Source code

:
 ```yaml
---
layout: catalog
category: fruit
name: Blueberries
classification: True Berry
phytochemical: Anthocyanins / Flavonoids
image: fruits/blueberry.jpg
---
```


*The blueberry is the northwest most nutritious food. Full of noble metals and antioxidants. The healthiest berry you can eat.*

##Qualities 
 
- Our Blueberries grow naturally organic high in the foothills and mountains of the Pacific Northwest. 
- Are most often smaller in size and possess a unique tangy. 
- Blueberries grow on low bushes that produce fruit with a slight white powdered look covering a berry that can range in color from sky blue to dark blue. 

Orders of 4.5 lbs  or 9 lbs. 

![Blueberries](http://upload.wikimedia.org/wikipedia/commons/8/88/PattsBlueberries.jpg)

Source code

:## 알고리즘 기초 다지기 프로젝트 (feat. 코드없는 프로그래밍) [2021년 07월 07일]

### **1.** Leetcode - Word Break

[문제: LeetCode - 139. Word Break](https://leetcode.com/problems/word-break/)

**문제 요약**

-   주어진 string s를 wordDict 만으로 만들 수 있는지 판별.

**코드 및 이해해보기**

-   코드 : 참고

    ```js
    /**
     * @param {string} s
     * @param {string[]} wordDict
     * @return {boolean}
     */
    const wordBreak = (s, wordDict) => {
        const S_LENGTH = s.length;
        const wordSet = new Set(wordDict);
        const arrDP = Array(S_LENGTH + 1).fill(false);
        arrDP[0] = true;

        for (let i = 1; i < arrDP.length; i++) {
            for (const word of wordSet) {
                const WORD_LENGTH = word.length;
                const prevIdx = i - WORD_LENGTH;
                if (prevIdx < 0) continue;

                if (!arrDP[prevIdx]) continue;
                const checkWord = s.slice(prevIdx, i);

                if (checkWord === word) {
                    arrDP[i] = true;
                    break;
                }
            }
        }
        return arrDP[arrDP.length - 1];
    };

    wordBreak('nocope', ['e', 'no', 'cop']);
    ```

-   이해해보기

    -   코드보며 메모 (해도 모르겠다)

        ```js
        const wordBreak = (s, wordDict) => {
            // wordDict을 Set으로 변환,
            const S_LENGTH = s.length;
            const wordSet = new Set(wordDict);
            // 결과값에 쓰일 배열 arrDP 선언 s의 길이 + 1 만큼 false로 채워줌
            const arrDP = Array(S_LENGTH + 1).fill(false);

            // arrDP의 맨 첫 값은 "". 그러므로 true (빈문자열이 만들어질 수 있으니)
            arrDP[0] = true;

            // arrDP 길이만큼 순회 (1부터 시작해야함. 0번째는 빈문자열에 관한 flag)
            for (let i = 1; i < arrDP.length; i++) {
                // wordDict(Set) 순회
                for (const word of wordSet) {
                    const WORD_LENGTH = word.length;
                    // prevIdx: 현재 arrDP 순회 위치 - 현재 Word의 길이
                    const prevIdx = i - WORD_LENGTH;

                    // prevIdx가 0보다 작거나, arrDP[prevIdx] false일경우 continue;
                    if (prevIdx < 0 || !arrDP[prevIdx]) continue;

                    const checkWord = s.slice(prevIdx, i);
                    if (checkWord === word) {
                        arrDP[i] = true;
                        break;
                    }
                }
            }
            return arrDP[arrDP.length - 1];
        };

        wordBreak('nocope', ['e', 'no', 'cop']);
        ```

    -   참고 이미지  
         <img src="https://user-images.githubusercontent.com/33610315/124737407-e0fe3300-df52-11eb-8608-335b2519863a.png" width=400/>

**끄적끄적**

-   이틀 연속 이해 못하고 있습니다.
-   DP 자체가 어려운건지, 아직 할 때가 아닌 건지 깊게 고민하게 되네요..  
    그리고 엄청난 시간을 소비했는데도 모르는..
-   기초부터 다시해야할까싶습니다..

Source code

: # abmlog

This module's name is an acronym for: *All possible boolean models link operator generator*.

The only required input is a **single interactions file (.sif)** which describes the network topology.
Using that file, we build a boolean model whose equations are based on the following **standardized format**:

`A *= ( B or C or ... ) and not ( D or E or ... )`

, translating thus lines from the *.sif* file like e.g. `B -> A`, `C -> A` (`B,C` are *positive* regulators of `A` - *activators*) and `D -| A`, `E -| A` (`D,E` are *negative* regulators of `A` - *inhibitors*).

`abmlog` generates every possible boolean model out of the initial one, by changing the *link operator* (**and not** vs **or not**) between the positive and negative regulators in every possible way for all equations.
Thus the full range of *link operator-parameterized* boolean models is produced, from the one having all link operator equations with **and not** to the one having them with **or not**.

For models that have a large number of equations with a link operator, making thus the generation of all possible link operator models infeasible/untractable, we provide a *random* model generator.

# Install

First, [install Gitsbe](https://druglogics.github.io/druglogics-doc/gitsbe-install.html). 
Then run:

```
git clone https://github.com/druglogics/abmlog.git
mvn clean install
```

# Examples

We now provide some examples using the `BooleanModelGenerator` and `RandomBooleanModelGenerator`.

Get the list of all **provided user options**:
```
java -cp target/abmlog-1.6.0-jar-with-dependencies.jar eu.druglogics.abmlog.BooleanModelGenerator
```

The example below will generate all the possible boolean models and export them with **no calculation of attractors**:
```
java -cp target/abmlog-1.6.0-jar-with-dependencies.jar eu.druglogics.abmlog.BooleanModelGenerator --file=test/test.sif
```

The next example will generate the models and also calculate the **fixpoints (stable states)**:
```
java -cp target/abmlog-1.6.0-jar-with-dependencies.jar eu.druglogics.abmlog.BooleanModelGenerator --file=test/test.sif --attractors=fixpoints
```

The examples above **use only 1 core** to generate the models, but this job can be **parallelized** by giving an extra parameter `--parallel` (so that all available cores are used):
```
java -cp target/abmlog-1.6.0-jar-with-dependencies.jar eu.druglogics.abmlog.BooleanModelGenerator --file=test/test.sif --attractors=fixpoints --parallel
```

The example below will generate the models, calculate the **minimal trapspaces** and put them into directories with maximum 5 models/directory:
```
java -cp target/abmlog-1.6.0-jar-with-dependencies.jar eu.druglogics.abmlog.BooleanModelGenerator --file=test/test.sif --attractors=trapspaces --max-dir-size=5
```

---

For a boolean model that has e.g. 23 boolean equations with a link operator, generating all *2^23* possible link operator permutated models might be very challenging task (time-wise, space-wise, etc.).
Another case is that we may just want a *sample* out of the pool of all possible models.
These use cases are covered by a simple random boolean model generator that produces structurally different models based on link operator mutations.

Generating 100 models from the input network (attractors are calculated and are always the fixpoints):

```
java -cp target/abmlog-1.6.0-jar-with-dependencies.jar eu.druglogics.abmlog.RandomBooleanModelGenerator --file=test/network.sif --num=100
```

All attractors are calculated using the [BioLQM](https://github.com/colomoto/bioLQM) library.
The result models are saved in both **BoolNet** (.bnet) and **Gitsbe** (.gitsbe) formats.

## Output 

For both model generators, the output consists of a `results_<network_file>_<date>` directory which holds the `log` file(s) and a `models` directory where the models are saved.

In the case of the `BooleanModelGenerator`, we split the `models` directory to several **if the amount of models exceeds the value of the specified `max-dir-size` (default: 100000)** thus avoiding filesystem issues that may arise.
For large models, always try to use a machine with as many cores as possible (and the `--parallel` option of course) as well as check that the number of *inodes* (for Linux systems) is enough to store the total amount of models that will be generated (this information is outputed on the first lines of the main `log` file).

* _What is expected_: Would you please give all of the entries above once more, exactly as they are?

* _Written response_:
Source code

:
 ```yaml
---
layout: catalog
category: fruit
name: Blueberries
classification: True Berry
phytochemical: Anthocyanins / Flavonoids
image: fruits/blueberry.jpg
---
```


*The blueberry is the northwest most nutritious food. Full of noble metals and antioxidants. The healthiest berry you can eat.*

##Qualities 
 
- Our Blueberries grow naturally organic high in the foothills and mountains of the Pacific Northwest. 
- Are most often smaller in size and possess a unique tangy. 
- Blueberries grow on low bushes that produce fruit with a slight white powdered look covering a berry that can range in color from sky blue to dark blue. 

Orders of 4.5 lbs  or 9 lbs. 

![Blueberries](http://upload.wikimedia.org/wikipedia/commons/8/88/PattsBlueberries.jpg)

Source code

:## 알고리즘 기초 다지기 프로젝트 (feat. 코드없는 프로그래밍) [2021년 07월 07일]

### **1.** Leetcode - Word Break

[문제: LeetCode - 139. Word Break](https://leetcode.com/problems/word-break/)

**문제 요약**

-   주어진 string s를 wordDict 만으로 만들 수 있는지 판별.

**코드 및 이해해보기**

-   코드 : 참고

    ```js
    /**
     * @param {string} s
     * @param {string[]} wordDict
     * @return {boolean}
     */
    const wordBreak = (s, wordDict) => {
        const S_LENGTH = s.length;
        const wordSet = new Set(wordDict);
        const arrDP = Array(S_LENGTH + 1).fill(false);
        arrDP[0] = true;

        for (let i = 1; i < arrDP.length; i++) {
            for (const word of wordSet) {
                const WORD_LENGTH = word.length;
                const prevIdx = i - WORD_LENGTH;
                if (prevIdx < 0) continue;

                if (!arrDP[prevIdx]) continue;
                const checkWord = s.slice(prevIdx, i);

                if (checkWord === word) {
                    arrDP[i] = true;
                    break;
                }
            }
        }
        return arrDP[arrDP.length - 1];
    };

    wordBreak('nocope', ['e', 'no', 'cop']);
    ```

-   이해해보기

    -   코드보며 메모 (해도 모르겠다)

        ```js
        const wordBreak = (s, wordDict) => {
            // wordDict을 Set으로 변환,
            const S_LENGTH = s.length;
            const wordSet = new Set(wordDict);
            // 결과값에 쓰일 배열 arrDP 선언 s의 길이 + 1 만큼 false로 채워줌
            const arrDP = Array(S_LENGTH + 1).fill(false);

            // arrDP의 맨 첫 값은 "". 그러므로 true (빈문자열이 만들어질 수 있으니)
            arrDP[0] = true;

            // arrDP 길이만큼 순회 (1부터 시작해야함. 0번째는 빈문자열에 관한 flag)
            for (let i = 1; i < arrDP.length; i++) {
                // wordDict(Set) 순회
                for (const word of wordSet) {
                    const WORD_LENGTH = word.length;
                    // prevIdx: 현재 arrDP 순회 위치 - 현재 Word의 길이
                    const prevIdx = i - WORD_LENGTH;

                    // prevIdx가 0보다 작거나, arrDP[prevIdx] false일경우 continue;
                    if (prevIdx < 0 || !arrDP[prevIdx]) continue;

                    const checkWord = s.slice(prevIdx, i);
                    if (checkWord === word) {
                        arrDP[i] = true;
                        break;
                    }
                }
            }
            return arrDP[arrDP.length - 1];
        };

        wordBreak('nocope', ['e', 'no', 'cop']);
        ```

    -   참고 이미지  
         <img src="https://user-images.githubusercontent.com/33610315/124737407-e0fe3300-df52-11eb-8608-335b2519863a.png" width=400/>

**끄적끄적**

-   이틀 연속 이해 못하고 있습니다.
-   DP 자체가 어려운건지, 아직 할 때가 아닌 건지 깊게 고민하게 되네요..  
    그리고 엄청난 시간을 소비했는데도 모르는..
-   기초부터 다시해야할까싶습니다..

Source code

: # abmlog

This module's name is an acronym for: *All possible boolean models link operator generator*.

The only required input is a **single interactions file (.sif)** which describes the network topology.
Using that file, we build a boolean model whose equations are based on the following **standardized format**:

`A *= ( B or C or ... ) and not ( D or E or ... )`

, translating thus lines from the *.sif* file like e.g. `B -> A`, `C -> A` (`B,C` are *positive* regulators of `A` - *activators*) and `D -| A`, `E -| A` (`D,E` are *negative* regulators of `A` - *inhibitors*).

`abmlog` generates every possible boolean model out of the initial one, by changing the *link operator* (**and not** vs **or not**) between the positive and negative regulators in every possible way for all equations.
Thus the full range of *link operator-parameterized* boolean models is produced, from the one having all link operator equations with **and not** to the one having them with **or not**.

For models that have a large number of equations with a link operator, making thus the generation of all possible link operator models infeasible/untractable, we provide a *random* model generator.

# Install

First, [install Gitsbe](https://druglogics.github.io/druglogics-doc/gitsbe-install.html). 
Then run:

```
git clone https://github.com/druglogics/abmlog.git
mvn clean install
```

# Examples

We now provide some examples using the `BooleanModelGenerator` and `RandomBooleanModelGenerator`.

Get the list of all **provided user options**:
```
java -cp target/abmlog-1.6.0-jar-with-dependencies.jar eu.druglogics.abmlog.BooleanModelGenerator
```

The example below will generate all the possible boolean models and export them with **no calculation of attractors**:
```
java -cp target/abmlog-1.6.0-jar-with-dependencies.jar eu.druglogics.abmlog.BooleanModelGenerator --file=test/test.sif
```

The next example will generate the models and also calculate the **fixpoints (stable states)**:
```
java -cp target/abmlog-1.6.0-jar-with-dependencies.jar eu.druglogics.abmlog.BooleanModelGenerator --file=test/test.sif --attractors=fixpoints
```

The examples above **use only 1 core** to generate the models, but this job can be **parallelized** by giving an extra parameter `--parallel` (so that all available cores are used):
```
java -cp target/abmlog-1.6.0-jar-with-dependencies.jar eu.druglogics.abmlog.BooleanModelGenerator --file=test/test.sif --attractors=fixpoints --parallel
```

The example below will generate the models, calculate the **minimal trapspaces** and put them into directories with maximum 5 models/directory:
```
java -cp target/abmlog-1.6.0-jar-with-dependencies.jar eu.druglogics.abmlog.BooleanModelGenerator --file=test/test.sif --attractors=trapspaces --max-dir-size=5
```

---

For a boolean model that has e.g. 23 boolean equations with a link operator, generating all *2^23* possible link operator permutated models might be very challenging task (time-wise, space-wise, etc.).
Another case is that we may just want a *sample* out of the pool of all possible models.
These use cases are covered by a simple random boolean model generator that produces structurally different models based on link operator mutations.

Generating 100 models from the input network (attractors are calculated and are always the fixpoints):

```
java -cp target/abmlog-1.6.0-jar-with-dependencies.jar eu.druglogics.abmlog.RandomBooleanModelGenerator --file=test/network.sif --num=100
```

All attractors are calculated using the [BioLQM](https://github.com/colomoto/bioLQM) library.
The result models are saved in both **BoolNet** (.bnet) and **Gitsbe** (.gitsbe) formats.

## Output 

For both model generators, the output consists of a `results_<network_file>_<date>` directory which holds the `log` file(s) and a `models` directory where the models are saved.

In the case of the `BooleanModelGenerator`, we split the `models` directory to several **if the amount of models exceeds the value of the specified `max-dir-size` (default: 100000)** thus avoiding filesystem issues that may arise.
For large models, always try to use a machine with as many cores as possible (and the `--parallel` option of course) as well as check that the number of *inodes* (for Linux systems) is enough to store the total amount of models that will be generated (this information is outputed on the first lines of the main `log` file).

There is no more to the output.